Laura Baecher, Associate Professor, Department of Curriculum and Teaching, Hunter College of the City University of New York
Roberto J. Rodríguez, President and CEO, Teach Plus
Diane Staehr Fenner, President, SupportEd
Julie Sugarman, Senior Policy Analyst for PreK-12 Education, Migration Policy Institute
The COVID-19 pandemic has affected nearly every aspect of education. It is widely expected that English Learners (ELs) will suffer disproportionate impacts from school closures and the subsequent challenges of trying to engage in remote learning. Some of these challenges are the result of poor or no planning by school systems to integrate high-quality EL instruction in their remote education plans, while others are rooted in long-standing system weaknesses that fuel inequities facing EL students, such as persistent shortages of EL instructional specialists and insufficient preparation of general education teachers to meet the needs of a growing EL population.
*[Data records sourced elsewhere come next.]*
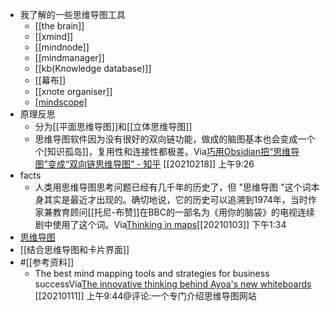 - 我了解的一些思维导图工具
    - [[the brain]]
    - [[xmind]]
    - [[mindnode]]
    - [[mindmanager]]
    - [[kb(Knowledge database)]]
    - [[幕布]]
    - [[xnote organiser]]
    - [[mindscope]](ipad)
- 原理反思
    - 分为[[平面思维导图]]和[[立体思维导图]]  
    - 思维导图软件因为没有很好的双向链功能，做成的脑图基本也会变成一个个[知识孤岛]]，复用性和连接性都极差。Via[巧用Obsidian把“思维导图”变成“双向链思维导图” - 知乎](https://zhuanlan.zhihu.com/p/269279110) [[20210218]] 上午9:26
- facts
    - 人类用思维导图思考问题已经有几千年的历史了，但 "思维导图 "这个词本身其实是最近才出现的。确切地说，它的历史可以追溯到1974年，当时作家兼教育顾问[[托尼-布赞]]在BBC的一部名为《用你的脑袋》的电视连续剧中使用了这个词。Via[Thinking in maps](https://www.notion.so/Thinking-in-maps-a86fa6723708431c996e3cc782acf314)[[20210103]] 下午1:34
- [思维导图 ](brain://api.thebrain.com/g7PXu0IyM0ucARb24SvxiA/6AiC3SmcD0ynGVk4RFfm1g/%E6%80%9D%E7%BB%B4%E5%AF%BC%E5%9B%BE)
- [[结合思维导图和卡片界面]]
- #[[参考资料]]
    - The best mind mapping tools and strategies for business successVia[The innovative thinking behind Ayoa's new whiteboards](https://mindmappingsoftwareblog.com/ayoa-new-whiteboards/) [[20210111]] 上午9:44@评论:一个专门介绍思维导图网站
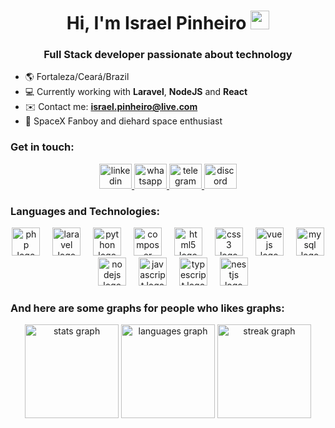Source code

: <h1 align="center">
  Hi, I'm Israel Pinheiro <img src="https://raw.githubusercontent.com/aemmadi/aemmadi/master/wave.gif" width="30px" />
</h1>
<h3 align="center">Full Stack developer passionate about technology</h3>

- :earth_americas: Fortaleza/Ceará/Brazil
- :computer: Currently working with **Laravel**, **NodeJS** and **React**
- :envelope: Contact me: **israel.pinheiro@live.com**
- :rocket: SpaceX Fanboy and diehard space enthusiast

<h3 style="text-align: left">Get in touch:</h3>
<div align="center">
  <a href="https://www.linkedin.com/in/israelpinheiro/" target="_blank">
    <img src="https://raw.githubusercontent.com/maurodesouza/profile-readme-generator/master/src/assets/icons/social/linkedin/default.svg" width="52" height="40" alt="linkedin logo" />
  </a>
  <a href="https://api.whatsapp.com/send?phone=5585991520250" target="_blank">
    <img src="https://raw.githubusercontent.com/maurodesouza/profile-readme-generator/master/src/assets/icons/social/whatsapp/default.svg" width="52" height="40" alt="whatsapp logo" />
  </a>
  <a href="https://t.me/israelrpinheiro" target="_blank">
    <img src="https://raw.githubusercontent.com/maurodesouza/profile-readme-generator/master/src/assets/icons/social/telegram/default.svg" width="52" height="40" alt="telegram logo" />
  </a>
  <a href="IsraelZero#8960" target="_blank">
    <img src="https://raw.githubusercontent.com/maurodesouza/profile-readme-generator/master/src/assets/icons/social/discord/default.svg" width="52" height="40" alt="discord logo" />
  </a>
</div>

<h3 style="text-align: left">Languages and Technologies:</h3>
<div align="center">
  <img src="https://skillicons.dev/icons?i=php" height="45" alt="php logo" />
  <img width="12" />
  <img src="https://cdn.simpleicons.org/laravel/FF2D20" height="45" alt="laravel logo" />
  <img width="12" />
  <img src="https://cdn.jsdelivr.net/gh/devicons/devicon/icons/python/python-original.svg" height="45" alt="python logo" />
  <img width="12" />
  <img src="https://cdn.jsdelivr.net/gh/devicons/devicon/icons/composer/composer-original.svg" height="45" alt="composer logo" />
  <img width="12" />
  <img src="https://cdn.jsdelivr.net/gh/devicons/devicon/icons/html5/html5-original.svg" height="45" alt="html5 logo" />
  <img width="12" />
  <img src="https://cdn.jsdelivr.net/gh/devicons/devicon/icons/css3/css3-original.svg" height="45" alt="css3 logo" />
  <img width="12" />
  <img src="https://cdn.jsdelivr.net/gh/devicons/devicon/icons/vuejs/vuejs-original.svg" height="45" alt="vuejs logo" />
  <img width="12" />
  <img src="https://cdn.simpleicons.org/mysql/4479A1" height="45" alt="mysql logo" />
  <img width="12" />
  <img src="https://cdn.simpleicons.org/nodedotjs/339933" height="45" alt="nodejs logo" />
  <img width="12" />
  <img src="https://cdn.jsdelivr.net/gh/devicons/devicon/icons/javascript/javascript-original.svg" height="45" alt="javascript logo" />
  <img width="12" />
  <img src="https://cdn.jsdelivr.net/gh/devicons/devicon/icons/typescript/typescript-original.svg" height="45" alt="typescript logo" />
  <img width="12" />
  <img src="https://cdn.jsdelivr.net/gh/devicons/devicon/icons/nestjs/nestjs-plain.svg" height="45" alt="nestjs logo" />
</div>

<h3 style="text-align: left">And here are some graphs for people who likes graphs:</h3>
<div align="center">
  <img src="https://github-readme-stats.vercel.app/api?username=IsraelPinheiro&hide_title=false&hide_rank=false&show_icons=true&include_all_commits=true&count_private=true&disable_animations=false&theme=github_dark&locale=en&hide_border=true&order=1" height="150" alt="stats graph" />
  <img src="https://github-readme-stats.vercel.app/api/top-langs?username=IsraelPinheiro&locale=en&hide_title=false&layout=compact&card_width=320&langs_count=5&theme=github_dark&hide_border=true&order=2" height="150" alt="languages graph" />
  <img src="https://streak-stats.demolab.com?user=IsraelPinheiro&locale=en&mode=weekly&theme=github_dark&hide_border=true&border_radius=5&order=3" height="150" alt="streak graph" />
</div>
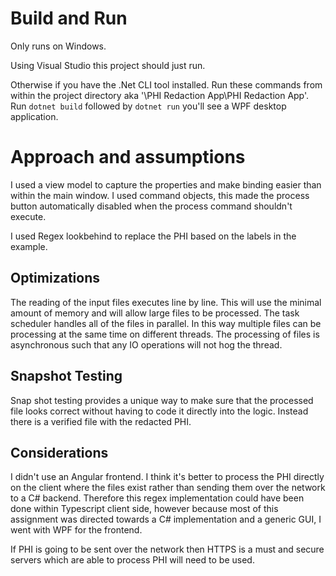 # Build and Run

Only runs on Windows.

Using Visual Studio this project should just run.

Otherwise if you have the .Net CLI tool installed. Run these commands from within the project directory aka '\PHI Redaction App\PHI Redaction App'. Run `dotnet build` followed by `dotnet run` you'll see a WPF desktop application.

# Approach and assumptions

I used a view model to capture the properties and make binding easier than within the main window.
I used command objects, this made the process button automatically disabled when the process command shouldn't execute.

I used Regex lookbehind to replace the PHI based on the labels in the example.

## Optimizations
The reading of the input files executes line by line. This will use the minimal amount of memory and will allow large files to be processed.
The task scheduler handles all of the files in parallel. In this way multiple files can be processing at the same time on different threads.
The processing of files is asynchronous such that any IO operations will not hog the thread.

## Snapshot Testing
Snap shot testing provides a unique way to make sure that the processed file looks correct without having to code it directly into the logic. Instead there is a verified file with the redacted PHI.

## Considerations
I didn't use an Angular frontend. I think it's better to process the PHI directly on the client where the files exist rather than sending them over the network to a C# backend. Therefore this regex implementation could have been done within Typescript client side, however because most of this assignment was directed towards a C# implementation and a generic GUI, I went with WPF for the frontend.

If PHI is going to be sent over the network then HTTPS is a must and secure servers which are able to process PHI will need to be used.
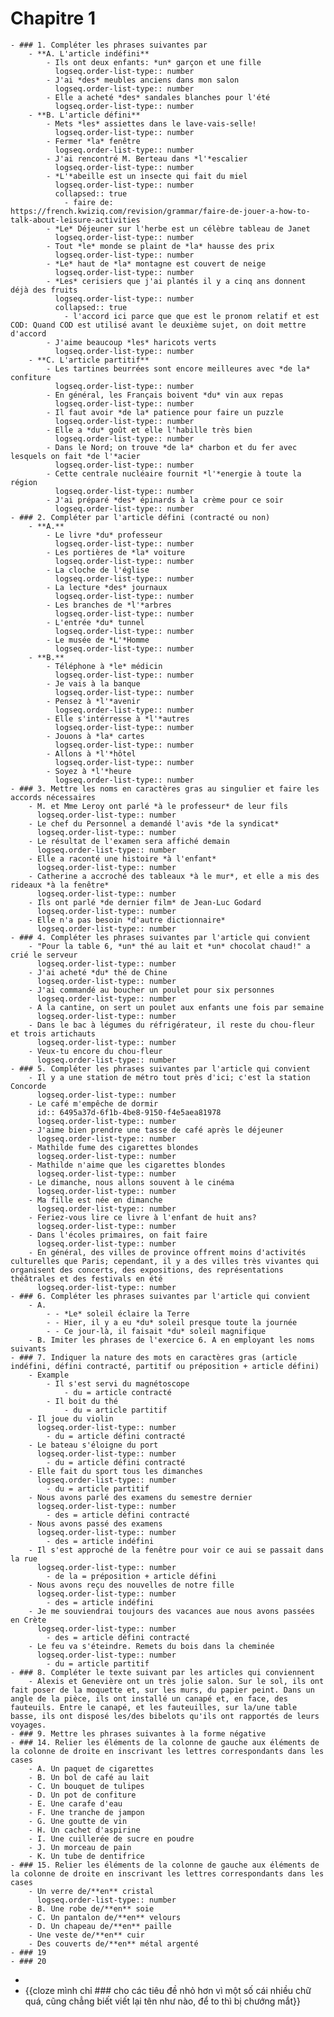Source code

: # Chapitre 1
	- ### 1. Compléter les phrases suivantes par
		- **A. L'article indéfini**
			- Ils ont deux enfants: *un* garçon et une fille
			  logseq.order-list-type:: number
			- J'ai *des* meubles anciens dans mon salon
			  logseq.order-list-type:: number
			- Elle a acheté *des* sandales blanches pour l'été
			  logseq.order-list-type:: number
		- **B. L'article défini**
			- Mets *les* assiettes dans le lave-vais-selle!
			  logseq.order-list-type:: number
			- Fermer *la* fenêtre
			  logseq.order-list-type:: number
			- J'ai rencontré M. Berteau dans *l'*escalier
			  logseq.order-list-type:: number
			- *L'*abeille est un insecte qui fait du miel
			  logseq.order-list-type:: number
			  collapsed:: true
				- faire de: https://french.kwiziq.com/revision/grammar/faire-de-jouer-a-how-to-talk-about-leisure-activities
			- *Le* Déjeuner sur l'herbe est un célèbre tableau de Janet
			  logseq.order-list-type:: number
			- Tout *le* monde se plaint de *la* hausse des prix
			  logseq.order-list-type:: number
			- *Le* haut de *la* montagne est couvert de neige
			  logseq.order-list-type:: number
			- *Les* cerisiers que j'ai plantés il y a cinq ans donnent déjà des fruits
			  logseq.order-list-type:: number
			  collapsed:: true
				- l'accord ici parce que que est le pronom relatif et est COD: Quand COD est utilisé avant le deuxième sujet, on doit mettre d'accord
			- J'aime beaucoup *les* haricots verts
			  logseq.order-list-type:: number
		- **C. L'article partitif**
			- Les tartines beurrées sont encore meilleures avec *de la* confiture
			  logseq.order-list-type:: number
			- En général, les Français boivent *du* vin aux repas
			  logseq.order-list-type:: number
			- Il faut avoir *de la* patience pour faire un puzzle
			  logseq.order-list-type:: number
			- Elle a *du* goût et elle l'habille très bien
			  logseq.order-list-type:: number
			- Dans le Nord; on trouve *de la* charbon et du fer avec lesquels on fait *de l'*acier
			  logseq.order-list-type:: number
			- Cette centrale nucléaire fournit *l'*energie à toute la région
			  logseq.order-list-type:: number
			- J'ai préparé *des* épinards à la crème pour ce soir
			  logseq.order-list-type:: number
	- ### 2. Compléter par l'article défini (contracté ou non)
		- **A.**
			- Le livre *du* professeur
			  logseq.order-list-type:: number
			- Les portières de *la* voiture
			  logseq.order-list-type:: number
			- La cloche de l'église 
			  logseq.order-list-type:: number
			- La lecture *des* journaux
			  logseq.order-list-type:: number
			- Les branches de *l'*arbres
			  logseq.order-list-type:: number
			- L'entrée *du* tunnel 
			  logseq.order-list-type:: number
			- Le musée de *L'*Homme
			  logseq.order-list-type:: number
		- **B.**
			- Téléphone à *le* médicin
			  logseq.order-list-type:: number
			- Je vais à la banque 
			  logseq.order-list-type:: number
			- Pensez à *l'*avenir
			  logseq.order-list-type:: number
			- Elle s'intérresse à *l'*autres
			  logseq.order-list-type:: number
			- Jouons à *la* cartes
			  logseq.order-list-type:: number
			- Allons à *l'*hôtel
			  logseq.order-list-type:: number
			- Soyez à *l'*heure
			  logseq.order-list-type:: number
	- ### 3. Mettre les noms en caractères gras au singulier et faire les accords nécessaires
		- M. et Mme Leroy ont parlé *à le professeur* de leur fils
		  logseq.order-list-type:: number
		- Le chef du Personnel a demandé l'avis *de la syndicat*
		  logseq.order-list-type:: number
		- Le résultat de l'examen sera affiché demain
		  logseq.order-list-type:: number
		- Elle a raconté une histoire *à l'enfant*
		  logseq.order-list-type:: number
		- Catherine a accroché des tableaux *à le mur*, et elle a mis des rideaux *à la fenêtre*
		  logseq.order-list-type:: number
		- Ils ont parlé *de dernier film* de Jean-Luc Godard
		  logseq.order-list-type:: number
		- Elle n'a pas besoin *d'autre dictionnaire*
		  logseq.order-list-type:: number
	- ### 4. Compléter les phrases suivantes par l'article qui convient
		- "Pour la table 6, *un* thé au lait et *un* chocolat chaud!" a crié le serveur
		  logseq.order-list-type:: number
		- J'ai acheté *du* thé de Chine
		  logseq.order-list-type:: number
		- J'ai commandé au boucher un poulet pour six personnes
		  logseq.order-list-type:: number
		- A la cantine, on sert un poulet aux enfants une fois par semaine
		  logseq.order-list-type:: number
		- Dans le bac à légumes du réfrigérateur, il reste du chou-fleur et trois artichauts
		  logseq.order-list-type:: number
		- Veux-tu encore du chou-fleur
		  logseq.order-list-type:: number
	- ### 5. Compléter les phrases suivantes par l'article qui convient
		- Il y a une station de métro tout près d'ici; c'est la station Concorde
		  logseq.order-list-type:: number
		- Le café m'empêche de dormir
		  id:: 6495a37d-6f1b-4be8-9150-f4e5aea81978
		  logseq.order-list-type:: number
		- J'aime bien prendre une tasse de café après le déjeuner
		  logseq.order-list-type:: number
		- Mathilde fume des cigarettes blondes
		  logseq.order-list-type:: number
		- Mathilde n'aime que les cigarettes blondes
		  logseq.order-list-type:: number
		- Le dimanche, nous allons souvent à le cinéma
		  logseq.order-list-type:: number
		- Ma fille est née en dimanche
		  logseq.order-list-type:: number
		- Feriez-vous lire ce livre à l'enfant de huit ans?
		  logseq.order-list-type:: number
		- Dans l'écoles primaires, on fait faire 
		  logseq.order-list-type:: number
		- En général, des villes de province offrent moins d'activités culturelles que Paris; cependant, il y a des villes très vivantes qui organisent des concerts, des expositions, des représentations théâtrales et des festivals en été
		  logseq.order-list-type:: number
	- ### 6. Compléter les phrases suivantes par l'article qui convient
		- A.
			- - *Le* soleil éclaire la Terre
			- - Hier, il y a eu *du* soleil presque toute la journée
			- - Ce jour-là, il faisait *du* soleil magnifique
		- B. Imiter les phrases de l'exercice 6. A en employant les noms suivants
	- ### 7. Indiquer la nature des mots en caractères gras (article indéfini, défini contracté, partitif ou préposition + article défini)
		- Example
			- Il s'est servi du magnétoscope
				- du = article contracté
			- Il boit du thé
				- du = article partitif
		- Il joue du violin
		  logseq.order-list-type:: number
			- du = article défini contracté
		- Le bateau s'éloigne du port
		  logseq.order-list-type:: number
			- du = article défini contracté
		- Elle fait du sport tous les dimanches
		  logseq.order-list-type:: number
			- du = article partitif
		- Nous avons parlé des examens du semestre dernier
		  logseq.order-list-type:: number
			- des = article défini contracté
		- Nous avons passé des examens
		  logseq.order-list-type:: number
			- des = article indéfini
		- Il s'est approché de la fenêtre pour voir ce aui se passait dans la rue
		  logseq.order-list-type:: number
			- de la = préposition + article défini
		- Nous avons reçu des nouvelles de notre fille
		  logseq.order-list-type:: number
			- des = article indéfini
		- Je me souviendrai toujours des vacances aue nous avons passées en Crète
		  logseq.order-list-type:: number
			- des = article défini contracté
		- Le feu va s'éteindre. Remets du bois dans la cheminée
		  logseq.order-list-type:: number
			- du = article partitif
	- ### 8. Compléter le texte suivant par les articles qui conviennent
		- Alexis et Genevière ont un très jolie salon. Sur le sol, ils ont fait poser de la moquette et, sur les murs, du papier peint. Dans un angle de la pièce, ils ont installé un canapé et, en face, des fauteuils. Entre le canapé, et les fauteuilles, sur la/une table basse, ils ont disposé les/des bibelots qu'ils ont rapportés de leurs voyages.
	- ### 9. Mettre les phrases suivantes à la forme négative
	- ### 14. Relier les éléments de la colonne de gauche aux éléments de la colonne de droite en inscrivant les lettres correspondants dans les cases
		- A. Un paquet de cigarettes
		- B. Un bol de café au lait
		- C. Un bouquet de tulipes
		- D. Un pot de confiture
		- E. Une carafe d'eau
		- F. Une tranche de jampon
		- G. Une goutte de vin
		- H. Un cachet d'aspirine
		- I. Une cuillerée de sucre en poudre
		- J. Un morceau de pain
		- K. Un tube de dentifrice
	- ### 15. Relier les éléments de la colonne de gauche aux éléments de la colonne de droite en inscrivant les lettres correspondants dans les cases
		- Un verre de/**en** cristal
		  logseq.order-list-type:: number
		- B. Une robe de/**en** soie
		- C. Un pantalon de/**en** velours
		- D. Un chapeau de/**en** paille
		- Une veste de/**en** cuir
		- Des couverts de/**en** métal argenté
	- ### 19
	- ### 20
-
- {{cloze mình chỉ ### cho các tiêu đề nhỏ hơn vì một số cái nhiều chữ quá, cũng chẳng biết viết lại tên như nào, để to thì bị chướng mắt}}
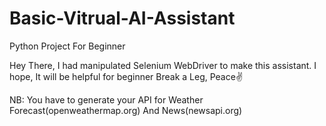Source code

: # Basic-Vitrual-AI-Assistant
Python Project For Beginner


Hey There, I had manipulated Selenium WebDriver to make this assistant.
I hope, It will be helpful for beginner
Break a Leg,
Peace✌

NB: You have to generate your API for Weather Forecast(openweathermap.org) And News(newsapi.org)
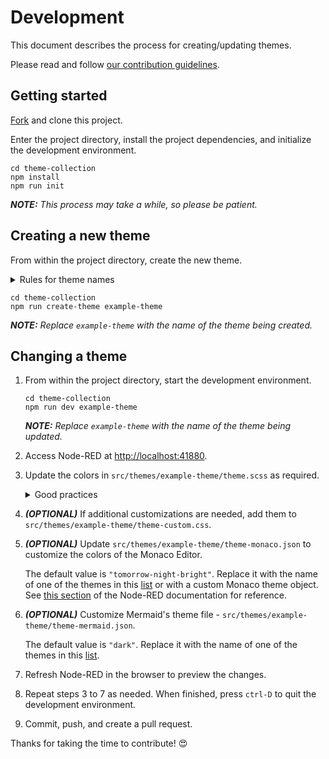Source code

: # Development

This document describes the process for creating/updating themes.

Please read and follow [our contribution guidelines][contribution-guidelines].

## Getting started

[Fork][fork] and clone this project.

Enter the project directory, install the project dependencies, and initialize the development environment.

    cd theme-collection
    npm install
    npm run init

_**NOTE:** This process may take a while, so please be patient._

## Creating a new theme

From within the project directory, create the new theme.

<details>
<summary>Rules for theme names</summary>

- Must only contain alphanumeric chars ('0-9', 'a-z', 'A-Z') and dash ('-')
- Must not begin or end with non-alphanumeric chars
- Must be at least three characters long
- Consecutive non-alphanumeric chars are also forbidden

</details>

    cd theme-collection
    npm run create-theme example-theme

_**NOTE:** Replace `example-theme` with the name of the theme being created._

## Changing a theme

1.  From within the project directory, start the development environment.

        cd theme-collection
        npm run dev example-theme

    _**NOTE:** Replace `example-theme` with the name of the theme being updated._

1.  Access Node-RED at [http://localhost:41880](http://localhost:41880).

1.  Update the colors in `src/themes/example-theme/theme.scss` as required.

    <details>
    <summary>Good practices</summary>

    - Don't use opacity, especially on background and border colors. It can cause issues in Node-RED and also with third-party nodes.
    - Don't make changes in the following areas:
      - Fonts `$primary-font`, `$primary-font-size`, and `$monospace-font`
      - Workspace Buttons `$workspace-button`
      - Nodes `$node-*` and `$port-*`
      - Links `$link-*`
      - Deploy Button `$deploy-button-*`
      - Header `$header-*`

    </details>

1.  _**(OPTIONAL)**_ If additional customizations are needed, add them to `src/themes/example-theme/theme-custom.css`.

1.  _**(OPTIONAL)**_ Update `src/themes/example-theme/theme-monaco.json` to customize the colors of the Monaco Editor.

    The default value is `"tomorrow-night-bright"`. Replace it with the name of one of the themes in this [list][monaco-editor-builtin-themes] or with a custom Monaco theme object. See [this section][setting-a-custom-monaco-theme-from-a-json-file] of the Node-RED documentation for reference.

1.  _**(OPTIONAL)**_ Customize Mermaid's theme file - `src/themes/example-theme/theme-mermaid.json`.

    The default value is `"dark"`. Replace it with the name of one of the themes in this [list](https://mermaid.js.org/config/theming.html#available-themes).

1.  Refresh Node-RED in the browser to preview the changes.

1.  Repeat steps 3 to 7 as needed. When finished, press `ctrl-D` to quit the development environment.

1.  Commit, push, and create a pull request.

Thanks for taking the time to contribute! 😍

[contribution-guidelines]: .github/CONTRIBUTING.md
[fork]: https://github.com/node-red-contrib-themes/theme-collection/fork
[monaco-editor-builtin-themes]: https://github.com/node-red/node-red/tree/master/packages/node_modules/%40node-red/editor-client/src/vendor/monaco/dist/theme
[setting-a-custom-monaco-theme-from-a-json-file]: https://nodered.org/docs/api/ui/themes/#setting-a-custom-monaco-theme-from-a-json-file
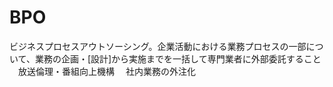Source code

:# BPO
 ビジネスプロセスアウトソーシング。企業活動における業務プロセスの一部について、業務の企画・[設計]から実施までを一括して専門業者に外部委託すること
　放送倫理・番組向上機構
　社内業務の外注化
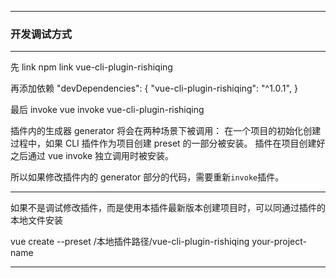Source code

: --------------------------------------------------------------------------

### 开发调试方式

--------------------------------------------------------------------------

先 link
npm link vue-cli-plugin-rishiqing

再添加依赖
"devDependencies": {
  "vue-cli-plugin-rishiqing": "^1.0.1",
}

最后 invoke
vue invoke vue-cli-plugin-rishiqing


插件内的生成器 generator 将会在两种场景下被调用：
在一个项目的初始化创建过程中，如果 CLI 插件作为项目创建 preset 的一部分被安装。
插件在项目创建好之后通过 vue invoke 独立调用时被安装。

所以如果修改插件内的 generator 部分的代码，需要重新`invoke`插件。

--------------------------------------------------------------------------

如果不是调试修改插件，而是使用本插件最新版本创建项目时，可以同通过插件的本地文件安装

vue create --preset /本地插件路径/vue-cli-plugin-rishiqing your-project-name

--------------------------------------------------------------------------

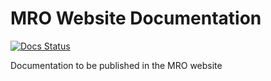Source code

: # MRO Website Documentation

[![Docs Status](https://github.com/uwmro/website-documentation/workflows/docs/badge.svg)](https://github.com/uwmro/website-documentation/)

Documentation to be published in the MRO website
With many EL teachers sidelined in the move to remote and socially distanced learning, concerns about whether ELs have meaningful access to the K-12 curriculum are more palpable than at any time since the legal frameworks to safeguard their rights to an equitable education were created.
In this webcast, the second in a series on ELs and COVID-19 hosted by the Migration Policy Institute’s National Center on Immigrant Integration Policy, panelists will discuss the role that weaknesses in existing EL teacher education and professional development policies have played in schools’ uneven response to the pandemic, and lessons for future reform. They will also address how pre-service teacher education and in-service professional development for teachers already in the field have adapted to the present circumstances and how district and state policies can better support teacher development and appropriately leverage EL teacher expertise in remote and in-person instructional contexts.